Nicolas Sarkozy a révélé, le 21 novembre, la parution imminente d’un ouvrage intitulé Le Journal d’un prisonnier, prévu pour le 10 décembre chez Fayard. L’ancien président a communiqué cette annonce via sa plateforme X. L’éditeur est contrôlé par Vincent Bolloré, figure majeure du secteur médiatique français.
Dans des extraits rendus publics, Sarkozy décrit son expérience carcérale avec des termes évocateurs. Il souligne l’absence totale d’activités et de véritable tranquillité en détention. Il contraste le silence supposé de la prison avec la réalité du bruit constant à la prison de la Santé. Selon ses propos, l’enfermement renforce paradoxalement la vie intérieure, comparant cette expérience au désert spirituel.

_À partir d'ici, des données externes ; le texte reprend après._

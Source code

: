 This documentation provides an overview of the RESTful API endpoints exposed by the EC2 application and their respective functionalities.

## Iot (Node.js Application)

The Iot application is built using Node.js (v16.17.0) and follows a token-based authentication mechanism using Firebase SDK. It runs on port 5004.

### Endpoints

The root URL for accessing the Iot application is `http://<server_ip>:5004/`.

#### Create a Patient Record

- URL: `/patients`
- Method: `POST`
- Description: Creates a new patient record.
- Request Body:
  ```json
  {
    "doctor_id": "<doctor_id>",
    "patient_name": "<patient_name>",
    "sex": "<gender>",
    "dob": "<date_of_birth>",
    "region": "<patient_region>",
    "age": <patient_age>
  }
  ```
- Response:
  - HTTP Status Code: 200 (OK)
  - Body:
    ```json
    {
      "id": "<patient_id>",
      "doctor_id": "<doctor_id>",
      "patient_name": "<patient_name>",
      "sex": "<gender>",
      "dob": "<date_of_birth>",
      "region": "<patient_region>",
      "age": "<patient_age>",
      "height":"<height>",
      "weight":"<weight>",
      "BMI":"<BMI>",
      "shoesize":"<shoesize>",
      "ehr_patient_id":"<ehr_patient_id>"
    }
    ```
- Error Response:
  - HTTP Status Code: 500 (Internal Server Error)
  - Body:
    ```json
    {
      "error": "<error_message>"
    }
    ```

En septembre dernier, la justice a condamné l’ancien chef de l’État à cinq ans de prison pour association de malfaiteurs. Cette sentence s’accompagne d’un mandat de dépôt immédiat et d’une amende de cent mille euros. L’homme de 70 ans a immédiatement formé appel et comparaîtra de nouveau devant la cour d’appel parisienne entre mars et juin prochain.
Le tribunal correctionnel l’a reconnu responsable d’avoir toléré que ses collaborateurs contactent la Libye de Kadhafi. L’objectif était d’obtenir un financement clandestin pour sa campagne électorale victorieuse de 2007. Sarkozy maintient son innocence depuis le début de cette affaire judiciaire complexe.
Entre octobre et novembre, Sarkozy a connu trois semaines de détention à la prison de la Santé, événement sans précédent pour un ancien président français. Cette incarcération a suscité des débats intenses dans le pays. La cour d’appel parisienne l’a finalement libéré le 10 novembre, estimant qu’il ne représentait pas un risque de fuite. Elle l’a placé sous surveillance judiciaire stricte.
Les magistrats ont justifié le mandat immédiat par la gravité exceptionnelle des accusations. Pour Sarkozy, cette décision relève d’une motivation différente, qu’il attribue à des sentiments personnels. Ses avocats contesteront cette position lors des audiences à venir devant la juridiction supérieure.